Alisson przyznaje, że jest to niezwykłe doświadczenie, ale chwali wsparcie, jakie Szachtar otrzymał w debiucie na Stadionie Henryka Reymana. Na meczu przeciwko Besiktasowi pojawiło się ponad 12 tys. widzów.

"To dziwne. Nie sądziłem, że będziemy mieli wielu fanów w Polsce, byłem zaskoczony, że stadion się zapełnia. Nie wiem, czy mieszkają w mieście, czy opuścili Ukrainę, ale liczy się to, że czujemy ich wsparcie" - mówi.

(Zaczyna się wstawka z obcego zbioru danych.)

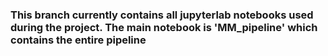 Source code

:### This branch currently contains all jupyterlab notebooks used during the project. The main notebook is 'MM_pipeline' which contains the entire pipeline
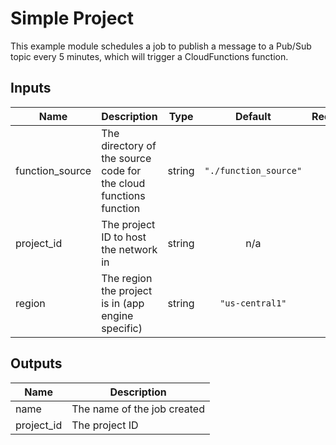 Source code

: # Simple Project

This example module schedules a job to publish a message to a Pub/Sub topic every 5 minutes, which will trigger a CloudFunctions function.

[^]: (autogen_docs_start)

## Inputs

| Name | Description | Type | Default | Required |
|------|-------------|:----:|:-----:|:-----:|
| function\_source | The directory of the source code for the cloud functions function | string | `"./function_source"` | no |
| project\_id | The project ID to host the network in | string | n/a | yes |
| region | The region the project is in (app engine specific) | string | `"us-central1"` | no |

## Outputs

| Name | Description |
|------|-------------|
| name | The name of the job created |
| project\_id | The project ID |

[^]: (autogen_docs_end)
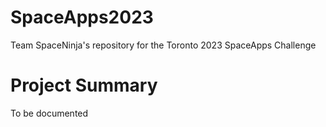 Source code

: # SpaceApps2023
Team SpaceNinja's repository for the Toronto 2023 SpaceApps Challenge

# Project Summary
To be documented
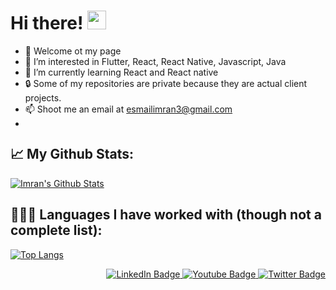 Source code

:  <h1>
  Hi there! 
  <img src="https://media.giphy.com/media/hvRJCLFzcasrR4ia7z/giphy.gif" width="30px"/>
</h1>


- 👋 Welcome ot my page 
- 👀 I’m interested in Flutter, React, React Native, Javascript, Java
- 🌱 I’m currently learning React and React native 
- 🔒 Some of my repositories are private because they are actual client projects. 
- 📫 Shoot me an email at esmailimran3@gmail.com
- <div align="left"><img src="https://komarev.com/ghpvc/?username=iesmail3&style=flat-square&color=blue" alt=""/></div>

📈 My Github Stats:  
-----

[![Imran's Github Stats](https://github-readme-stats.vercel.app/api?username=iesmail3)](https://github.com/iesmail3/github-readme-stats)


👨🏽‍💻 Languages I have worked with (though not a complete list): <br />
-----
[![Top Langs](https://github-readme-stats.vercel.app/api/top-langs/?username=iesmail3)](https://github.com/iesmail3/github-readme-stats)


<div id="badges" align="right">
  <a href="your-linkedin-URL">
    <img src="[https://img.shields.io/badge/LinkedIn-blue?style=for-the-badge&logo=linkedin&logoColor=white](https://www.linkedin.com/in/imran-esmail/)" alt="LinkedIn Badge"/>
  </a>
  <a href="your-youtube-URL">
    <img src="https://img.shields.io/badge/YouTube-red?style=for-the-badge&logo=youtube&logoColor=white" alt="Youtube Badge"/>
  </a>
  <a href="your-twitter-URL">
    <img src="https://img.shields.io/badge/Twitter-blue?style=for-the-badge&logo=twitter&logoColor=white" alt="Twitter Badge"/>
  </a>
</div>

<!---
iesmail3/iesmail3 is a ✨ special ✨ repository because its `README.md` (this file) appears on your GitHub profile.
You can click the Preview link to take a look at your changes.
--->


 
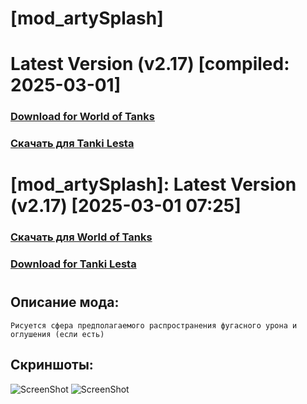 # [mod_artySplash]

# Latest Version (v2.17) [compiled: 2025-03-01]

### [**Download for World of Tanks**](https://github.com/spoter/spoter-mods/releases/download/latest/mod_artySplash.zip)

### [**Скачать для Tanki Lesta**](https://github.com/spoter/spoter-mods/releases/download/latest/mod_artySplash_RU.zip)

#

# [mod_artySplash]: Latest Version (v2.17) [2025-03-01 07:25]
### [**Скачать для World of Tanks**](https://github.com/spoter/spoter-mods/releases/download/latest/mod_artySplash.zip)
### [**Download for Tanki Lesta**](https://github.com/spoter/spoter-mods/releases/download/latest/mod_artySplash_RU.zip)
#



## Описание мода:
    Рисуется сфера предполагаемого распространения фугасного урона и оглушения (если есть)

## Скриншоты:
![ScreenShot](./screen.jpg)
![ScreenShot](./screen1.jpg)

"Muszę przyznać, że to trochę inne doświadczenie grać u siebie gdzie indziej, ale nasi fani przychodzą i wspierają nas, a jak dotąd udało nam się przynieść im wiele radości. Jest inaczej, ale to naprawdę miłe".

W 2024 roku Alisson miał inne niezwykłe doświadczenie: grę u siebie bez fanów. Stało się tak, ponieważ Atletico-MG zostało ukarane przez Najwyższy Trybunał Sprawiedliwości Sportowej (STJD) za incydenty chuligańskie w finale Copa do Brasil i musiało grać przy zamkniętych drzwiach w niektórych meczach Brasileirão.

"Lepiej grać na wyjeździe niż u siebie bez fanów. Fani mają wpływ na grę. Dla piłkarza miło jest poczuć tę energię, ponieważ sprawia ona, że chce się grać więcej i czuje się bardziej energiczny" - powiedział Brazylijczyk.

Do Ligi Europy

Mimo że sezon dopiero się rozpoczął, Szachtar jest już w trzeciej rundzie kwalifikacji Ligi Europy. Ukraińska drużyna gości Panathinaikos w czwartek po remisie 0:0 w pierwszym meczu. Musi wygrać, aby dotrzeć do ostatniej rundy kwalifikacyjnej.

"Mogliśmy wygrać w Grecji, ale po tym remisie pozostał gorzki posmak" - mówi Alisson. "Straciliśmy kilka okazji i nie chcemy stracić kolejnej. Jeśli będziemy dobrze skoncentrowani i zrobimy to, co umiemy, mamy duże szanse na zakwalifikowanie się".

Kevin i Alisson w meczu Szachtara z Besiktasem
Kevin i Alisson w meczu Szachtara z BesiktasemDivulgacao / Shakhtar

Z 14 bramek Szachtara w Lidze Europy, Alisson był bezpośrednio zaangażowany w osiem, strzelając trzy i zapewniając pięć asyst. Jest czołowym strzelcem rozgrywek, a także najlepszym asystentem. W poprzedniej rundzie, w wygranym 4:2 meczu z Besiktasem w Stambule, zaliczył jeden z najlepszych występów w swojej karierze. Dzięki bramce i dwóm asystom został wybrany najlepszym zawodnikiem na boisku.

Patrząc wstecz, Brazylijczyk mówi, że nigdy nie był pod taką presją, jak ze strony tureckich fanów. "Bóg wskazał na mnie palcem tamtego dnia. To było wspaniałe doświadczenie, ale większe wrażenie zrobiła na mnie ich atmosfera. To było szaleństwo" - mówi na wspomnienie kotła w słynnym Inonu. "Na początku meczu, kiedy piłka trafiła do naszego bramkarza, a on ją przytrzymał, zaczęli buczeć i gwizdać. Bolały nas uszy".

"Oglądam Messiego prawie codziennie"

Jest lewonożnym atakującym, który zwykle gra na prawej stronie. Więc łatwo wyobrazić sobie, kto jest wielką inspiracją Alissona Santany w piłce nożnej.

"Messi jest moim największym wzorem. Wszystko, co robi, staram się robić na boisku. Oczywiście jest to trudne, ale oglądam bardzo wiele meczów i filmów. Oglądam Messiego prawie codziennie" - ujawnia.

"Inspirują mnie również Ronaldinho i Neymar. A ostatnio bardzo lubię oglądać Lamine Yamala i Savinho" - wylicza Alisson.